Summary: Always apply your 8-bit effects as the last ones in the pipeline.
A few years ago Karl Soule wrote a short explanation of how the 8-bit and 32-bit modes work in Premiere Pro. It’s an excellent overview, although it is a bit convoluted for my taste (says who), and does not sufficiently answer the question on when to use or not to use 8-bit effects, and what are the gains and losses of introducing them in the pipeline. Shying away from an Unsharp Mask is not necessarily an ideal solution in the long run. Therefore I decided to make a few tests on my own. I created a simple project file, which you can download and peruse (8-bit vs 32-bit Project file - 1070 downloads).
In essence, the 32-bit mode does affect two issues:
- Dynamic range and clipping.
For the purposes of testing them, in a Full HD sequence with Max Bit Depth enabled, I created a black video, and with a Ramp plugin I created a horizontal gradient from black to white, to see how the processing will affect the smoothness and clipping of the footage.
Next I applied the following effects:
- Fast Color Corrector with Input White reduced to 215 (clipping white).
- RGB curves that roughly mirrors the Gamma 2.2
- RGB curves that is roughly the reverse of 2.
- Fast Color Corrector with Output White reduced to 215 (bringing white back to legal range)
- Offset 8-bit filter that does nothing, but breaks the 32-bit pipeline.
To assess the results I advise opening a large reference monitor window in the YC Waveform mode. Looking at Program monitor will not always be the best way to check the problems in the video. You should see the diagonal line running through the whole scope, like this (note, that the resolution of Premiere’s scopes is pretty low BTW):
Now perform the following operations, and observe the results:
- Turn off the effect number 5 (Offset), and notice a bit more smoothness in the curve, however it’s rather superficial, and hardly likely to influence your final delivery.
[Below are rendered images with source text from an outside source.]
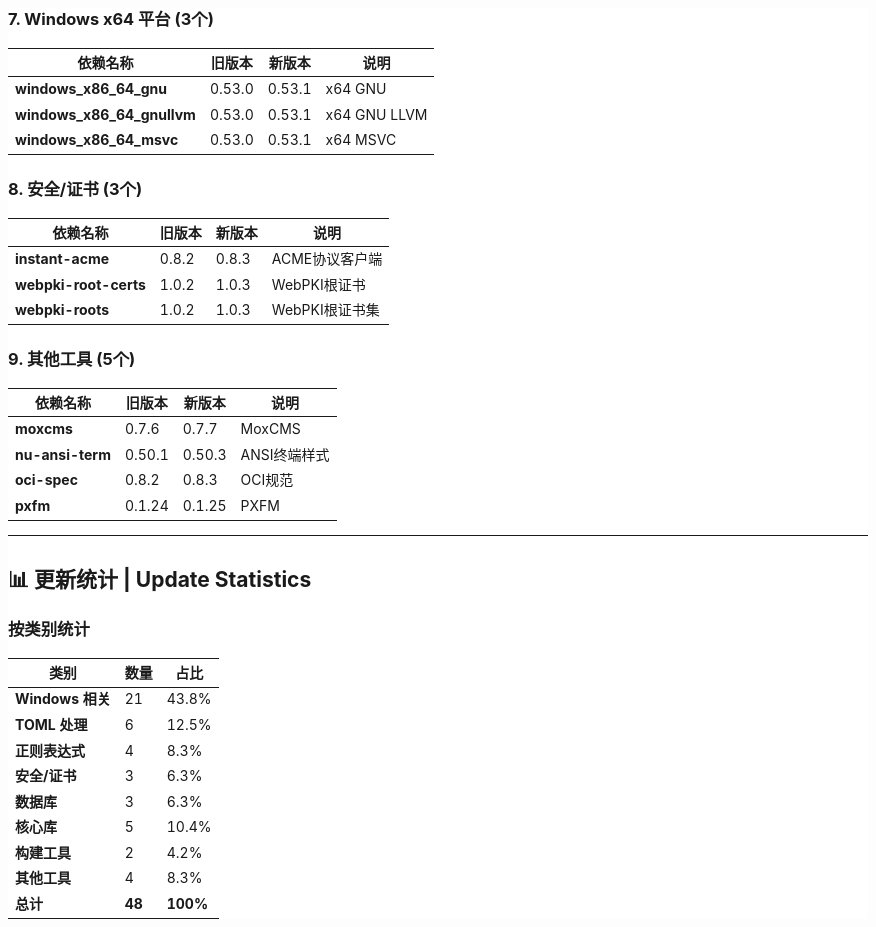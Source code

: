 ### 7. Windows x64 平台 (3个)

| 依赖名称 | 旧版本 | 新版本 | 说明 |
|---------|--------|--------|------|
| **windows_x86_64_gnu** | 0.53.0 | 0.53.1 | x64 GNU |
| **windows_x86_64_gnullvm** | 0.53.0 | 0.53.1 | x64 GNU LLVM |
| **windows_x86_64_msvc** | 0.53.0 | 0.53.1 | x64 MSVC |

### 8. 安全/证书 (3个)

| 依赖名称 | 旧版本 | 新版本 | 说明 |
|---------|--------|--------|------|
| **instant-acme** | 0.8.2 | 0.8.3 | ACME协议客户端 |
| **webpki-root-certs** | 1.0.2 | 1.0.3 | WebPKI根证书 |
| **webpki-roots** | 1.0.2 | 1.0.3 | WebPKI根证书集 |

### 9. 其他工具 (5个)

| 依赖名称 | 旧版本 | 新版本 | 说明 |
|---------|--------|--------|------|
| **moxcms** | 0.7.6 | 0.7.7 | MoxCMS |
| **nu-ansi-term** | 0.50.1 | 0.50.3 | ANSI终端样式 |
| **oci-spec** | 0.8.2 | 0.8.3 | OCI规范 |
| **pxfm** | 0.1.24 | 0.1.25 | PXFM |

---

## 📊 更新统计 | Update Statistics

### 按类别统计

| 类别 | 数量 | 占比 |
|------|------|------|
| **Windows 相关** | 21 | 43.8% |
| **TOML 处理** | 6 | 12.5% |
| **正则表达式** | 4 | 8.3% |
| **安全/证书** | 3 | 6.3% |
| **数据库** | 3 | 6.3% |
| **核心库** | 5 | 10.4% |
| **构建工具** | 2 | 4.2% |
| **其他工具** | 4 | 8.3% |
| **总计** | **48** | **100%** |
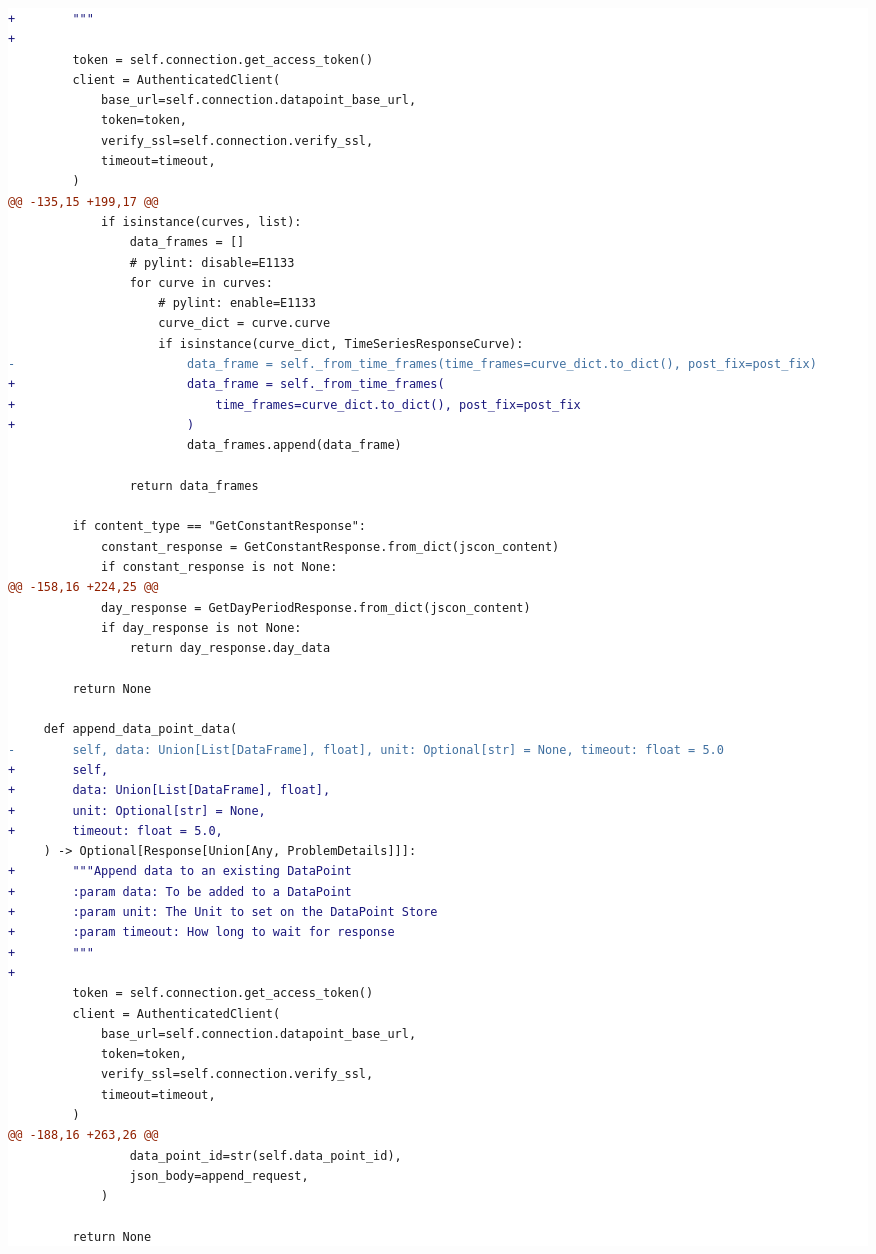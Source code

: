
 ```diff
+        """
+
         token = self.connection.get_access_token()
         client = AuthenticatedClient(
             base_url=self.connection.datapoint_base_url,
             token=token,
             verify_ssl=self.connection.verify_ssl,
             timeout=timeout,
         )
@@ -135,15 +199,17 @@
             if isinstance(curves, list):
                 data_frames = []
                 # pylint: disable=E1133
                 for curve in curves:
                     # pylint: enable=E1133
                     curve_dict = curve.curve
                     if isinstance(curve_dict, TimeSeriesResponseCurve):
-                        data_frame = self._from_time_frames(time_frames=curve_dict.to_dict(), post_fix=post_fix)
+                        data_frame = self._from_time_frames(
+                            time_frames=curve_dict.to_dict(), post_fix=post_fix
+                        )
                         data_frames.append(data_frame)
 
                 return data_frames
 
         if content_type == "GetConstantResponse":
             constant_response = GetConstantResponse.from_dict(jscon_content)
             if constant_response is not None:
@@ -158,16 +224,25 @@
             day_response = GetDayPeriodResponse.from_dict(jscon_content)
             if day_response is not None:
                 return day_response.day_data
 
         return None
 
     def append_data_point_data(
-        self, data: Union[List[DataFrame], float], unit: Optional[str] = None, timeout: float = 5.0
+        self,
+        data: Union[List[DataFrame], float],
+        unit: Optional[str] = None,
+        timeout: float = 5.0,
     ) -> Optional[Response[Union[Any, ProblemDetails]]]:
+        """Append data to an existing DataPoint
+        :param data: To be added to a DataPoint
+        :param unit: The Unit to set on the DataPoint Store
+        :param timeout: How long to wait for response
+        """
+
         token = self.connection.get_access_token()
         client = AuthenticatedClient(
             base_url=self.connection.datapoint_base_url,
             token=token,
             verify_ssl=self.connection.verify_ssl,
             timeout=timeout,
         )
@@ -188,16 +263,26 @@
                 data_point_id=str(self.data_point_id),
                 json_body=append_request,
             )
 
         return None
```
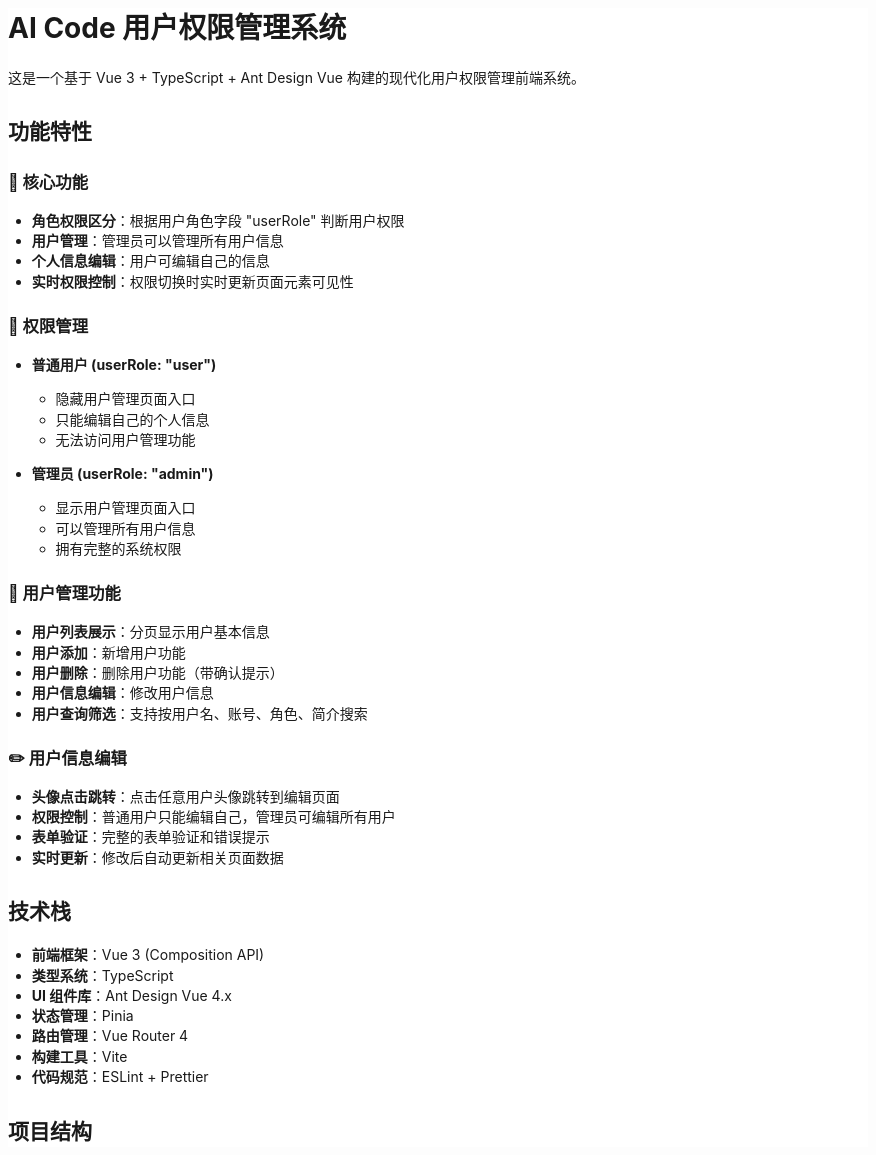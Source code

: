 # AI Code 用户权限管理系统

这是一个基于 Vue 3 + TypeScript + Ant Design Vue 构建的现代化用户权限管理前端系统。

## 功能特性

### 🎯 核心功能
- **角色权限区分**：根据用户角色字段 "userRole" 判断用户权限
- **用户管理**：管理员可以管理所有用户信息
- **个人信息编辑**：用户可编辑自己的信息
- **实时权限控制**：权限切换时实时更新页面元素可见性

### 🔐 权限管理
- **普通用户 (userRole: "user")**
  - 隐藏用户管理页面入口
  - 只能编辑自己的个人信息
  - 无法访问用户管理功能

- **管理员 (userRole: "admin")**
  - 显示用户管理页面入口
  - 可以管理所有用户信息
  - 拥有完整的系统权限

### 👥 用户管理功能
- **用户列表展示**：分页显示用户基本信息
- **用户添加**：新增用户功能
- **用户删除**：删除用户功能（带确认提示）
- **用户信息编辑**：修改用户信息
- **用户查询筛选**：支持按用户名、账号、角色、简介搜索

### ✏️ 用户信息编辑
- **头像点击跳转**：点击任意用户头像跳转到编辑页面
- **权限控制**：普通用户只能编辑自己，管理员可编辑所有用户
- **表单验证**：完整的表单验证和错误提示
- **实时更新**：修改后自动更新相关页面数据

## 技术栈

- **前端框架**：Vue 3 (Composition API)
- **类型系统**：TypeScript
- **UI 组件库**：Ant Design Vue 4.x
- **状态管理**：Pinia
- **路由管理**：Vue Router 4
- **构建工具**：Vite
- **代码规范**：ESLint + Prettier

## 项目结构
- Turn on Offset, and move it before the second FCC. You should immediately see the clipping in the highlights. This is the result of 8-bit filter clipping the values at 255,255,255 (white), and disposing of all super-white information that the first FCC introduced.
- Move offset between RGB curves (between 2 and 3). Apart from the clipping, you will also notice the banding and posterization, both in the program monitor, and in the Waveform as little flat steps. This is the result of 8-bit filter rounding up or down the values to the nearest integer (123.4 is rounded to 123), and later modifications have less data to work with.
- Move offset before the first FCC. Most likely you will not see anything too different from when the Offset filter was the last one applied. However, if you had footage that had super-white values, they would be clipped and irrecoverable. Similarly, if you had 10-bit footage, it would have been converted to 8-bit, and all latitude and additional information would be lost as well.
This simple experiment allows us to establish following best practices on applying 8-bit effects in Premiere Pro:
- Try to apply 8-bit effects as the last ones in the row, especially with footage that is 10-bit or more.
- Always perform your technical grade and make your image legal (ie. not clipping) before you apply any 8-bit effect in the pipeline.
- Ideally do all your color correction before any 8-bit effect is applied.
- Avoid performing heavy color correction or image processing after an 8-bit effect has been inserted to avoid banding and posterization, especially with 10-bit or RAW footage.
And that’s it. I hope this sheds some light on the mysteries of Premiere Pro’s 32-bit pipeline, and that your footage will always look great from now on.